Johnson’s revived motivation has made him a bright spot in OCC’s
frustrating season, which might change now after an upset victory over
Mt. San Antonio. He leads the Mission Conference in punting. Against El
Camino two weeks ago, he blasted a punt for 73 yards, just three yards
off the school record. The mark is also the sixth best in Mission
Conference history. He also placed three punts inside the El Camino
20-yard line.
Ironically, Johnson is inspired by the trials that he has endured and
the regrets he has created.
“At a certain point, I said ‘what the hell am I doing?,”’ he said.
This is about Pirates’place-kicker, Rob “Robbie” Pate, who began this
season as the back-up kicker. Robbie never played varsity football while
in high school at Edison. His coach put Travis Wilson on the varsity team
because his kickoffs had a better chance of going for touchbacks. And at
OCC, Steve Terwiske was put ahead of Robbie for the same reason.

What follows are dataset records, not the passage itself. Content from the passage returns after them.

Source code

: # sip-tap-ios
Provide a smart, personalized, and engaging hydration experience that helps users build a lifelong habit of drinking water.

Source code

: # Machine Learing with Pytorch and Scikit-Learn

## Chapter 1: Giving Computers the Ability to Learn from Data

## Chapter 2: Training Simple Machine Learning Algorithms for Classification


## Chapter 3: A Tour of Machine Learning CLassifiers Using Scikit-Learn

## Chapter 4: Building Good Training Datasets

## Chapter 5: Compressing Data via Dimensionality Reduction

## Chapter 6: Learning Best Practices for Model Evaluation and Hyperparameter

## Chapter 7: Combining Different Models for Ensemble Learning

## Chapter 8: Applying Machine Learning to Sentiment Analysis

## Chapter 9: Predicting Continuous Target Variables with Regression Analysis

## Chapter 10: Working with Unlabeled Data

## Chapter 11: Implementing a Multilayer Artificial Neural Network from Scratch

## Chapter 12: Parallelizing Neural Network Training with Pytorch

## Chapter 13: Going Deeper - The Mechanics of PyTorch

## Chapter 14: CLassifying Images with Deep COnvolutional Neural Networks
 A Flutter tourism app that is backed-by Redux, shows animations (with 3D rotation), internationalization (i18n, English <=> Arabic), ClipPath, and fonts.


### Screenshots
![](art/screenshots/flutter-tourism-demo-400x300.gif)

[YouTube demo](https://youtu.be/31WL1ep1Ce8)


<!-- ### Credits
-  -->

At Edison, Robbie never got a chance to play in the big-time. But at
OCC, Terwiske was injured, yet so was Robbie. It’s just that Robbie
wasn’t as injured. And so he became the starter.
In the upset 26-25 victory over Mt. SAC he nailed a 42-yard field
goal. Then he won the game with a 30-yarder with one second remaining.

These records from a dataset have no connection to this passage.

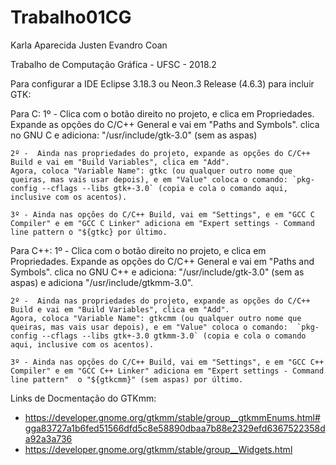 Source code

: # Trabalho01CG

Karla Aparecida Justen
Evandro Coan

Trabalho de Computação Gráfica - UFSC - 2018.2


Para configurar a IDE Eclipse 3.18.3 ou Neon.3 Release (4.6.3) para incluir GTK:

Para C:
	1º - Clica com o botão direito no projeto, e clica em Propriedades.
	Expande as opções do C/C++ General e vai em "Paths and Symbols".
	clica no GNU C e adiciona: "/usr/include/gtk-3.0" (sem as aspas)

	2º -  Ainda nas propriedades do projeto, expande as opções do C/C++ Build e vai em "Build Variables", clica em "Add".
	Agora, coloca "Variable Name": gtkc (ou qualquer outro nome que queiras, mas vais usar depois), e em "Value" coloca o comando: `pkg-config --cflags --libs gtk+-3.0` (copia e cola o comando aqui, inclusive com os acentos).

	3º - Ainda nas opções do C/C++ Build, vai em "Settings", e em "GCC C Compiler" e em "GCC C Linker" adiciona em "Expert settings - Command line pattern o "${gtkc} por último.

Para C++:
	1º - Clica com o botão direito no projeto, e clica em Propriedades.
	Expande as opções do C/C++ General e vai em "Paths and Symbols".
	clica no GNU C++ e adiciona: "/usr/include/gtk-3.0" (sem as aspas) e adiciona "/usr/include/gtkmm-3.0".

	2º -  Ainda nas propriedades do projeto, expande as opções do C/C++ Build e vai em "Build Variables", clica em "Add".
	Agora, coloca "Variable Name": gtkcmm (ou qualquer outro nome que queiras, mas vais usar depois), e em "Value" coloca o comando:  `pkg-config --cflags --libs gtk+-3.0 gtkmm-3.0` (copia e cola o comando aqui, inclusive com os acentos).

	3º - Ainda nas opções do C/C++ Build, vai em "Settings", e em "GCC C++ Compiler" e em "GCC C++ Linker" adiciona em "Expert settings - Command line pattern"  o "${gtkcmm}" (sem aspas) por último.


Links de Docmentação do GTKmm:
- https://developer.gnome.org/gtkmm/stable/group__gtkmmEnums.html#gga83727a1b6fed51566dfd5c8e58890dbaa7b88e2329efd6367522358da92a3a736
- https://developer.gnome.org/gtkmm/stable/group__Widgets.html

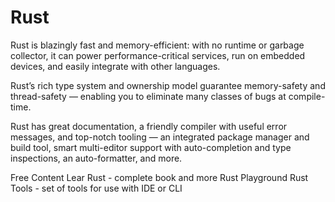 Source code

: # Rust

Rust is blazingly fast and memory-efficient: with no runtime or garbage collector, it can power performance-critical services, run on embedded devices, and easily integrate with other languages.

Rust’s rich type system and ownership model guarantee memory-safety and thread-safety — enabling you to eliminate many classes of bugs at compile-time.

Rust has great documentation, a friendly compiler with useful error messages, and top-notch tooling — an integrated package manager and build tool, smart multi-editor support with auto-completion and type inspections, an auto-formatter, and more.

<ResourceGroupTitle>Free Content</ResourceGroupTitle>
<BadgeLink badgeText='Read' colorScheme="yellow" href='https://www.rust-lang.org/learn'>Lear Rust - complete book and more</BadgeLink>
<BadgeLink badgeText='Read' colorScheme="yellow" href='https://play.rust-lang.org/'>Rust Playground</BadgeLink>
<BadgeLink badgeText='Read' colorScheme="yellow" href='https://www.rust-lang.org/tools'>Rust Tools - set of tools for use with IDE or CLI</BadgeLink>
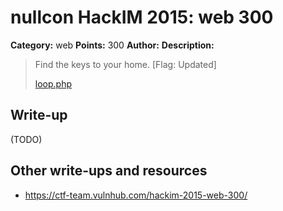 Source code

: # nullcon HackIM 2015: web 300

**Category:** web
**Points:** 300
**Author:**
**Description:**

> Find the keys to your home. [Flag: Updated]
>
>	[loop.php](54.165.191.231/loop.php)

## Write-up

(TODO)

## Other write-ups and resources

* <https://ctf-team.vulnhub.com/hackim-2015-web-300/>
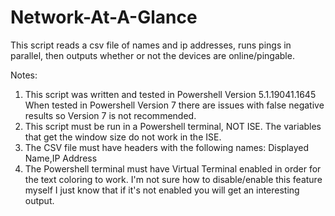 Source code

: # Network-At-A-Glance

This script reads a csv file of names and ip addresses, runs pings in parallel, then outputs whether or not the devices are online/pingable.

Notes:
1. This script was written and tested in Powershell Version 5.1.19041.1645 When tested in Powershell Version 7 there are issues with false negative results so Version 7 is not recommended.
2. This script must be run in a Powershell terminal, NOT ISE. The variables that get the window size do not work in the ISE.
3. The CSV file must have headers with the following names: Displayed Name,IP Address
4. The Powershell terminal must have Virtual Terminal enabled in order for the text coloring to work. I'm not sure how to disable/enable this feature myself I just know that if it's not enabled you will get an interesting output.
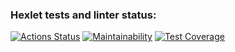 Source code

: ### Hexlet tests and linter status:
[![Actions Status](https://github.com/Antony11659/backend-project-4/workflows/hexlet-check/badge.svg)](https://github.com/Antony11659/backend-project-4/actions)  [![Maintainability](https://api.codeclimate.com/v1/badges/5436c6a52672f89b72a8/maintainability)](https://codeclimate.com/github/Antony11659/backend-project-4/maintainability)  [![Test Coverage](https://api.codeclimate.com/v1/badges/5436c6a52672f89b72a8/test_coverage)](https://codeclimate.com/github/Antony11659/backend-project-4/test_coverage)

The game-winner was supposed to be from 25 yards out but OCC took the
game-delay penalty when Pirates’ coaches realized that the team had only
10 players on the field.
“That got my heart racing,” Robbie said. But then he calmed himself
and knocked in the field goal, even though it was tipped by a Mounties’
defender.
“I’m over it, because I’m playing now,” Robbie said of his reaction to
playing junior varsity last year. “Last year it was different I wanted to
play. I always just want to play.”
Two weeks into my job here at The Pilot and I’m wondering what else
OCC has in store. I’ll be sure to let you know.